Today, ImageNet is not only a competition for AI algorithms, but also tests the AI computing power for a substantial number of AI vendors. Indeed, the time required to complete ImageNet training has now become the gold standard for AI computing power in the industry, with public institutions and private companies alike competing to set new records.
In September 2017, UC Berkeley completed ImageNet training within 24 minutes, setting a new world record. This was broken a mere three months later, when UC Berkeley’s Deep Neural Network (DNN) training completed the challenge within 11 minutes. Tencent was the next to break the record by completing the training in four minutes in August 2018.
Every minute slashed and every record broken is exciting news for the AI industry. Requiring approximately ten billion floating-point computations, an ImageNet training task is challenging even for the world’s most powerful supercomputers. Remarkably, Huawei Atlas 900 AI training cluster slashed the completion time to under one minute, winning it the honor of the Tech of the Future Award.
Why is improving the performance of AI training clusters so difficult?
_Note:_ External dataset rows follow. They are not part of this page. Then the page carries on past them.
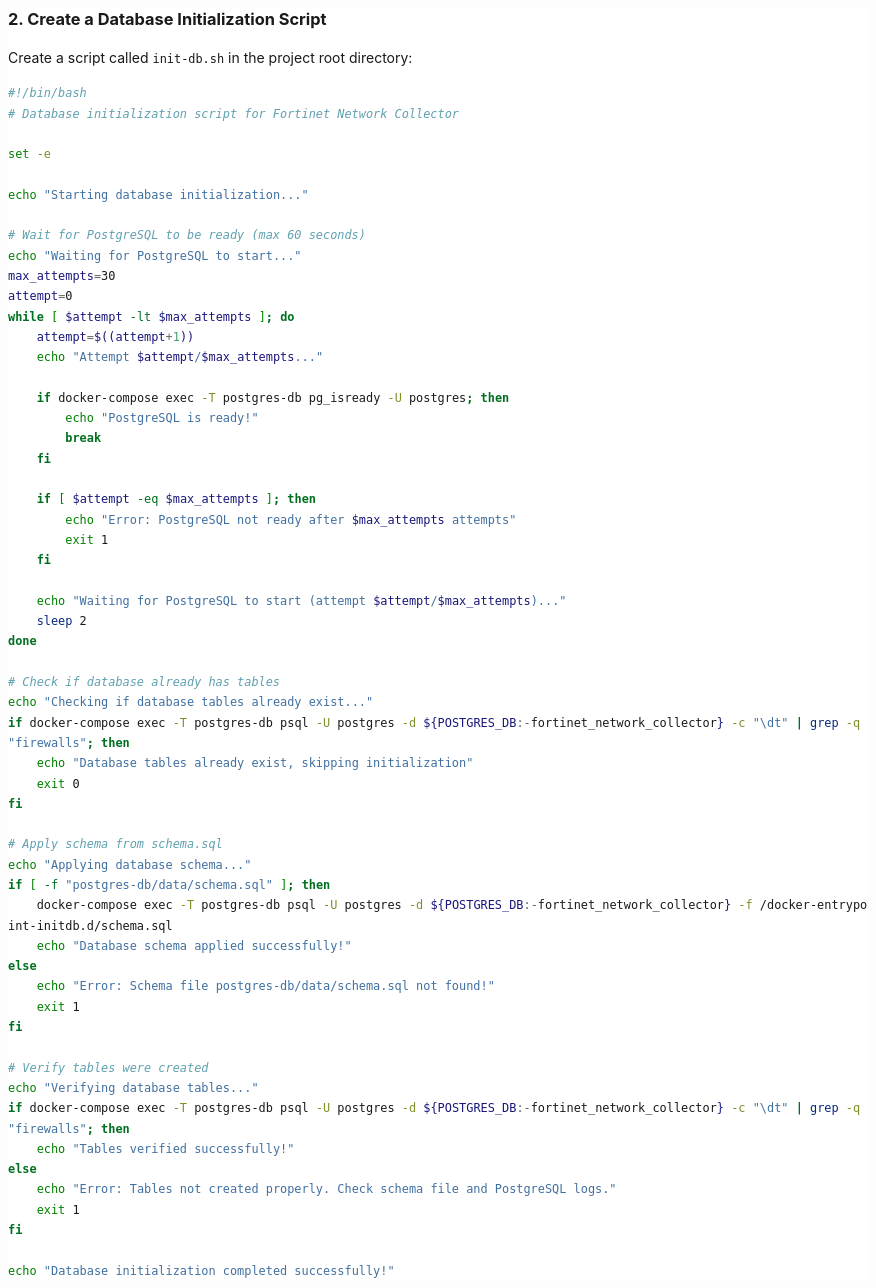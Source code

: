 ### 2. Create a Database Initialization Script

Create a script called `init-db.sh` in the project root directory:

```bash
#!/bin/bash
# Database initialization script for Fortinet Network Collector

set -e

echo "Starting database initialization..."

# Wait for PostgreSQL to be ready (max 60 seconds)
echo "Waiting for PostgreSQL to start..."
max_attempts=30
attempt=0
while [ $attempt -lt $max_attempts ]; do
    attempt=$((attempt+1))
    echo "Attempt $attempt/$max_attempts..."
    
    if docker-compose exec -T postgres-db pg_isready -U postgres; then
        echo "PostgreSQL is ready!"
        break
    fi
    
    if [ $attempt -eq $max_attempts ]; then
        echo "Error: PostgreSQL not ready after $max_attempts attempts"
        exit 1
    fi
    
    echo "Waiting for PostgreSQL to start (attempt $attempt/$max_attempts)..."
    sleep 2
done

# Check if database already has tables
echo "Checking if database tables already exist..."
if docker-compose exec -T postgres-db psql -U postgres -d ${POSTGRES_DB:-fortinet_network_collector} -c "\dt" | grep -q "firewalls"; then
    echo "Database tables already exist, skipping initialization"
    exit 0
fi

# Apply schema from schema.sql
echo "Applying database schema..."
if [ -f "postgres-db/data/schema.sql" ]; then
    docker-compose exec -T postgres-db psql -U postgres -d ${POSTGRES_DB:-fortinet_network_collector} -f /docker-entrypoint-initdb.d/schema.sql
    echo "Database schema applied successfully!"
else
    echo "Error: Schema file postgres-db/data/schema.sql not found!"
    exit 1
fi

# Verify tables were created
echo "Verifying database tables..."
if docker-compose exec -T postgres-db psql -U postgres -d ${POSTGRES_DB:-fortinet_network_collector} -c "\dt" | grep -q "firewalls"; then
    echo "Tables verified successfully!"
else
    echo "Error: Tables not created properly. Check schema file and PostgreSQL logs."
    exit 1
fi

echo "Database initialization completed successfully!"
```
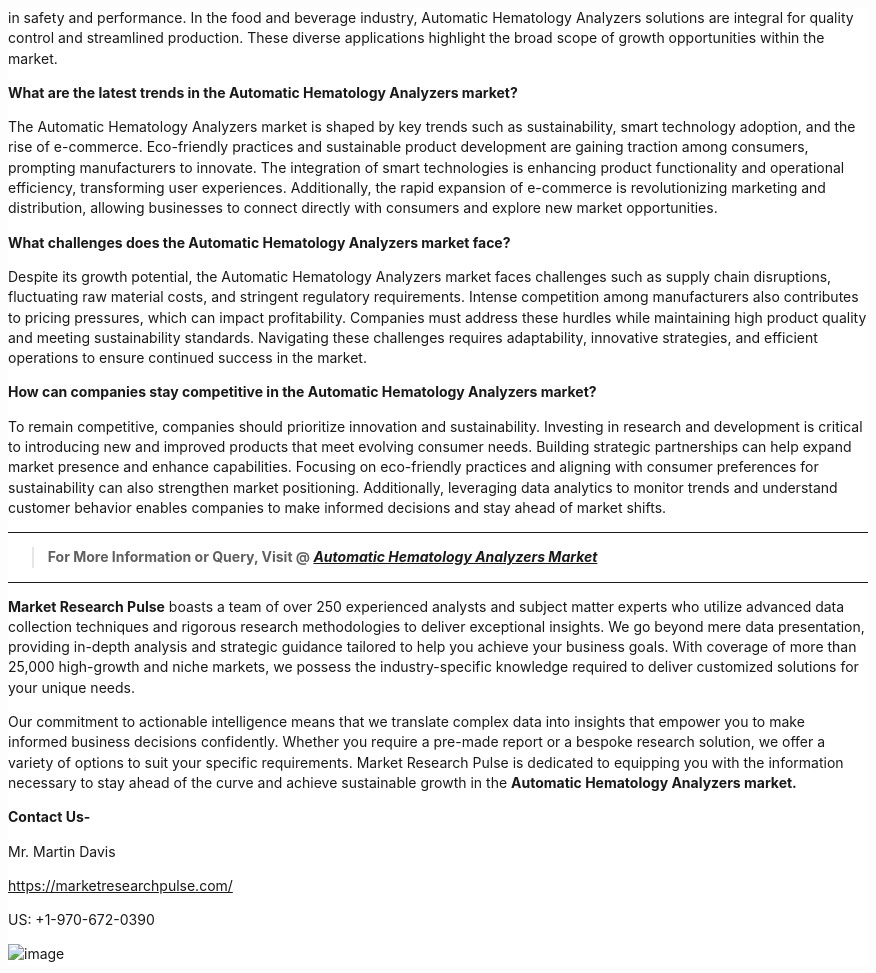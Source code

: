 in safety and performance. In the food and beverage industry, Automatic Hematology Analyzers solutions are integral for quality control and streamlined production. These diverse applications highlight the broad scope of growth opportunities within the market.</p><p><strong>What are the latest trends in the Automatic Hematology Analyzers market?</strong></p><p>The Automatic Hematology Analyzers market is shaped by key trends such as sustainability, smart technology adoption, and the rise of e-commerce. Eco-friendly practices and sustainable product development are gaining traction among consumers, prompting manufacturers to innovate. The integration of smart technologies is enhancing product functionality and operational efficiency, transforming user experiences. Additionally, the rapid expansion of e-commerce is revolutionizing marketing and distribution, allowing businesses to connect directly with consumers and explore new market opportunities.</p><p><strong>What challenges does the Automatic Hematology Analyzers market face?</strong></p><p>Despite its growth potential, the Automatic Hematology Analyzers market faces challenges such as supply chain disruptions, fluctuating raw material costs, and stringent regulatory requirements. Intense competition among manufacturers also contributes to pricing pressures, which can impact profitability. Companies must address these hurdles while maintaining high product quality and meeting sustainability standards. Navigating these challenges requires adaptability, innovative strategies, and efficient operations to ensure continued success in the market.</p><p><strong>How can companies stay competitive in the Automatic Hematology Analyzers market?</strong></p><p>To remain competitive, companies should prioritize innovation and sustainability. Investing in research and development is critical to introducing new and improved products that meet evolving consumer needs. Building strategic partnerships can help expand market presence and enhance capabilities. Focusing on eco-friendly practices and aligning with consumer preferences for sustainability can also strengthen market positioning. Additionally, leveraging data analytics to monitor trends and understand customer behavior enables companies to make informed decisions and stay ahead of market shifts.</p><hr /><blockquote><p><strong>For More Information or Query, Visit @&nbsp;<em><a href="https://marketresearchpulse.com/report/107410/automatic-hematology-analyzers-market?utm_source=Linkedin&utm_medium=0116">Automatic Hematology Analyzers Market</a></em></strong></p></blockquote><hr /><p><strong>Market Research Pulse</strong> boasts a team of over 250 experienced analysts and subject matter experts who utilize advanced data collection techniques and rigorous research methodologies to deliver exceptional insights. We go beyond mere data presentation, providing in-depth analysis and strategic guidance tailored to help you achieve your business goals. With coverage of more than 25,000 high-growth and niche markets, we possess the industry-specific knowledge required to deliver customized solutions for your unique needs.</p><p>Our commitment to actionable intelligence means that we translate complex data into insights that empower you to make informed business decisions confidently. Whether you require a pre-made report or a bespoke research solution, we offer a variety of options to suit your specific requirements. Market Research Pulse is dedicated to equipping you with the information necessary to stay ahead of the curve and achieve sustainable growth in the <strong>Automatic Hematology Analyzers market.</strong></p><p><strong>Contact Us-</strong></p><p>Mr. Martin Davis</p><p>https://marketresearchpulse.com/</p><p>US: +1-970-672-0390</p>
![image](https://github.com/user-attachments/assets/13d5c59e-ccf8-41ac-a8b8-25be14ab705f)

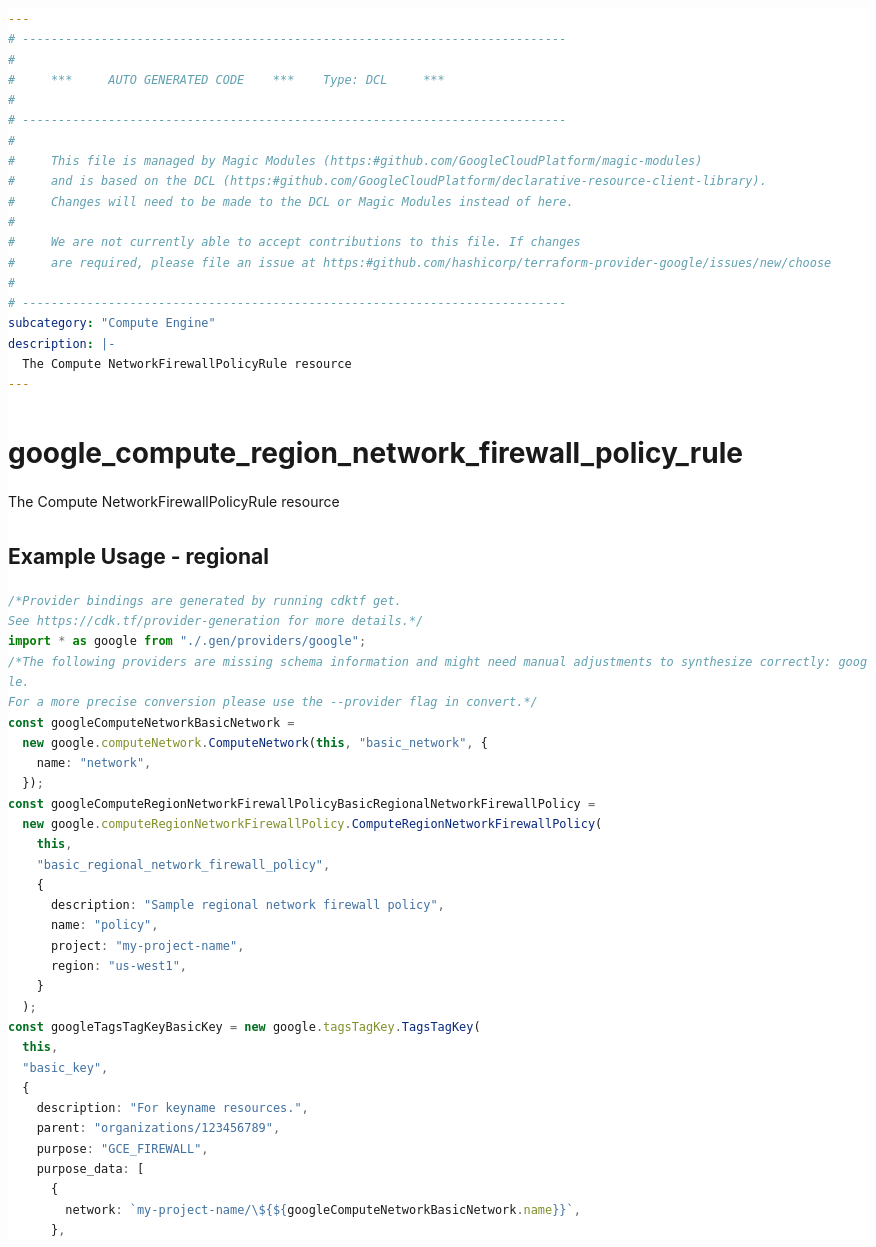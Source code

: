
 ```yaml
---
# ----------------------------------------------------------------------------
#
#     ***     AUTO GENERATED CODE    ***    Type: DCL     ***
#
# ----------------------------------------------------------------------------
#
#     This file is managed by Magic Modules (https:#github.com/GoogleCloudPlatform/magic-modules)
#     and is based on the DCL (https:#github.com/GoogleCloudPlatform/declarative-resource-client-library).
#     Changes will need to be made to the DCL or Magic Modules instead of here.
#
#     We are not currently able to accept contributions to this file. If changes
#     are required, please file an issue at https:#github.com/hashicorp/terraform-provider-google/issues/new/choose
#
# ----------------------------------------------------------------------------
subcategory: "Compute Engine"
description: |-
  The Compute NetworkFirewallPolicyRule resource
---
```


# google\_compute\_region\_network\_firewall\_policy\_rule

The Compute NetworkFirewallPolicyRule resource

## Example Usage - regional

```typescript
/*Provider bindings are generated by running cdktf get.
See https://cdk.tf/provider-generation for more details.*/
import * as google from "./.gen/providers/google";
/*The following providers are missing schema information and might need manual adjustments to synthesize correctly: google.
For a more precise conversion please use the --provider flag in convert.*/
const googleComputeNetworkBasicNetwork =
  new google.computeNetwork.ComputeNetwork(this, "basic_network", {
    name: "network",
  });
const googleComputeRegionNetworkFirewallPolicyBasicRegionalNetworkFirewallPolicy =
  new google.computeRegionNetworkFirewallPolicy.ComputeRegionNetworkFirewallPolicy(
    this,
    "basic_regional_network_firewall_policy",
    {
      description: "Sample regional network firewall policy",
      name: "policy",
      project: "my-project-name",
      region: "us-west1",
    }
  );
const googleTagsTagKeyBasicKey = new google.tagsTagKey.TagsTagKey(
  this,
  "basic_key",
  {
    description: "For keyname resources.",
    parent: "organizations/123456789",
    purpose: "GCE_FIREWALL",
    purpose_data: [
      {
        network: `my-project-name/\${${googleComputeNetworkBasicNetwork.name}}`,
      },
```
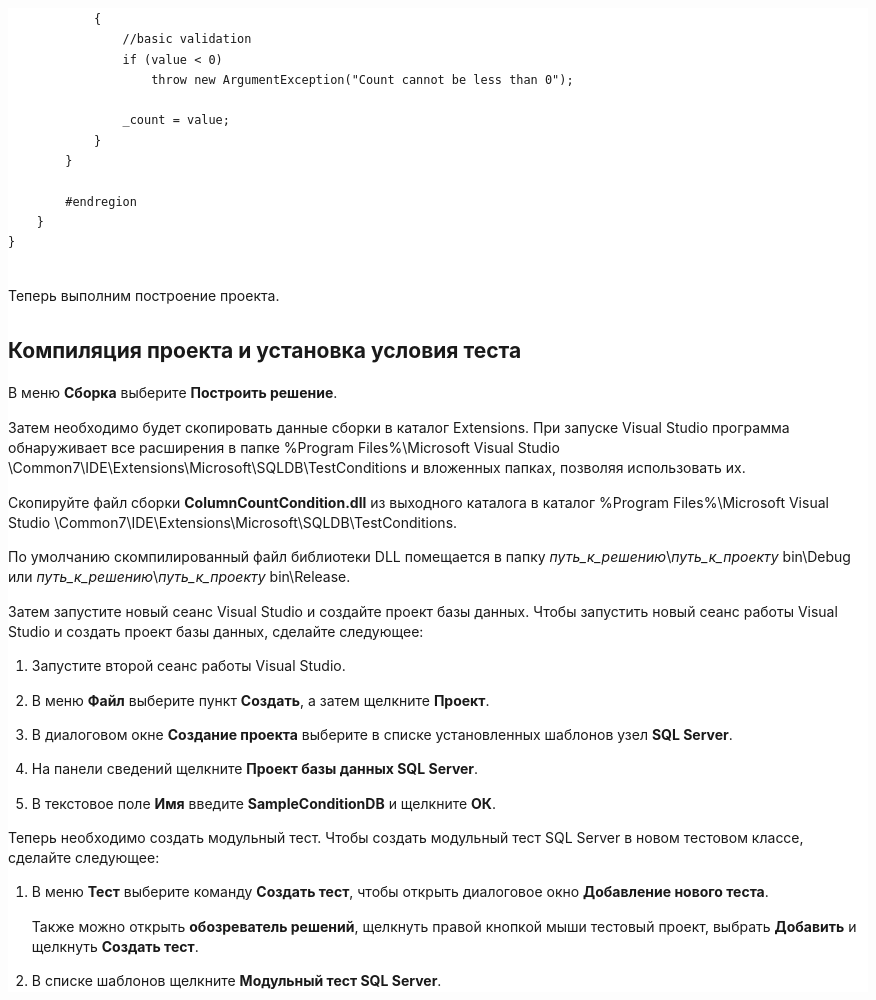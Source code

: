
 ```  
            {  
                //basic validation  
                if (value < 0)  
                    throw new ArgumentException("Count cannot be less than 0");  
  
                _count = value;  
            }  
        }  
  
        #endregion  
    }  
}  
  
```  
  
Теперь выполним построение проекта.  
  
## <a name="compiling-the-project-and-installing-your-test-condition"></a><a name="xxx"></a>Компиляция проекта и установка условия теста  
В меню **Сборка** выберите **Построить решение**.  
  
Затем необходимо будет скопировать данные сборки в каталог Extensions. При запуске Visual Studio программа обнаруживает все расширения в папке %Program Files%\Microsoft Visual Studio <Version>\Common7\IDE\Extensions\Microsoft\SQLDB\TestConditions и вложенных папках, позволяя использовать их.  
  
Скопируйте файл сборки **ColumnCountCondition.dll** из выходного каталога в каталог %Program Files%\Microsoft Visual Studio <Version>\Common7\IDE\Extensions\Microsoft\SQLDB\TestConditions.  
  
По умолчанию cкомпилированный файл библиотеки DLL помещается в папку *путь_к_решению*\\*путь_к_проекту* bin\Debug или *путь_к_решению*\\*путь_к_проекту* bin\Release.  
  
Затем запустите новый сеанс Visual Studio и создайте проект базы данных. Чтобы запустить новый сеанс работы Visual Studio и создать проект базы данных, сделайте следующее:  
  
1.  Запустите второй сеанс работы Visual Studio.  
  
2.  В меню **Файл** выберите пункт **Создать**, а затем щелкните **Проект**.  
  
3.  В диалоговом окне **Создание проекта** выберите в списке установленных шаблонов узел **SQL Server**.  
  
4.  На панели сведений щелкните **Проект базы данных SQL Server**.  
  
5.  В текстовое поле **Имя** введите **SampleConditionDB** и щелкните **ОК**.  
  
Теперь необходимо создать модульный тест. Чтобы создать модульный тест SQL Server в новом тестовом классе, сделайте следующее:  
  
1.  В меню **Тест** выберите команду **Создать тест**, чтобы открыть диалоговое окно **Добавление нового теста**.  
  
    Также можно открыть **обозреватель решений**, щелкнуть правой кнопкой мыши тестовый проект, выбрать **Добавить** и щелкнуть **Создать тест**.  
  
2.  В списке шаблонов щелкните **Модульный тест SQL Server**.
The performance of AI processors is the basis for the overall performance of training clusters so one way to improve computing power is simply to use processors with higher performance. In recent years, the performance of AI processors has grown at an explosive rate. However, a cluster usually involves thousands of AI processors in the computing process. How to make these processors collaborate effectively remains the greatest challenge for the industry.
Processors are key to the performance of a single AI server.
The Atlas 900 AI training cluster uses Ascend 910 AI processors with the largest computing power in the industry: each processor integrates 32 built-in Da Vinci AI cores, delivering 256 teraFLOPS (TFLOPS) at FP16, twice the computing power of the industry average. One server can be configured with eight Ascend AI chips, giving it a peak overall floating-point computing power in the petaFLOPS level.
Powerful AI chips alone are still not enough to achieve the ten billion floating-point computations required in AI training such as ImageNet. Multiple AI servers are needed to form a cluster to finish the computations collaboratively. Many have argued that the larger the scale of the AI training cluster, the greater the computing power. This alone would not be sufficient, however, requiring improvements in other areas to boost the overall performance of the AI training cluster.
Packet loss limits the performance of AI training clusters.
Theoretically, the overall performance of an AI cluster made up of two servers is twice that of a single server. In practice, however, the actual performance is less than twice that of a single server due to collaboration overhead. According to industry experience, the maximum performance of an AI cluster made up of 32 nodes can reach only half of the theoretical value. Indeed, more server nodes may even reduce the overall performance of the cluster as AI training clusters reach their performance ceilings.
The reason the theoretical value is not reached is due to a large number of parameters that are frequently synchronized between multiple servers when the AI training cluster completes a training. Network congestion worsens when the number of servers increases, resulting in greater packet loss. According to the test data, just one thousandth of a packet loss results in the loss of half of the network throughput. Since packet loss increases with the number of server nodes, and the network will break down when packet loss rate reaches 2%, packet loss is the key factor that is limiting the improvement of AI cluster performance.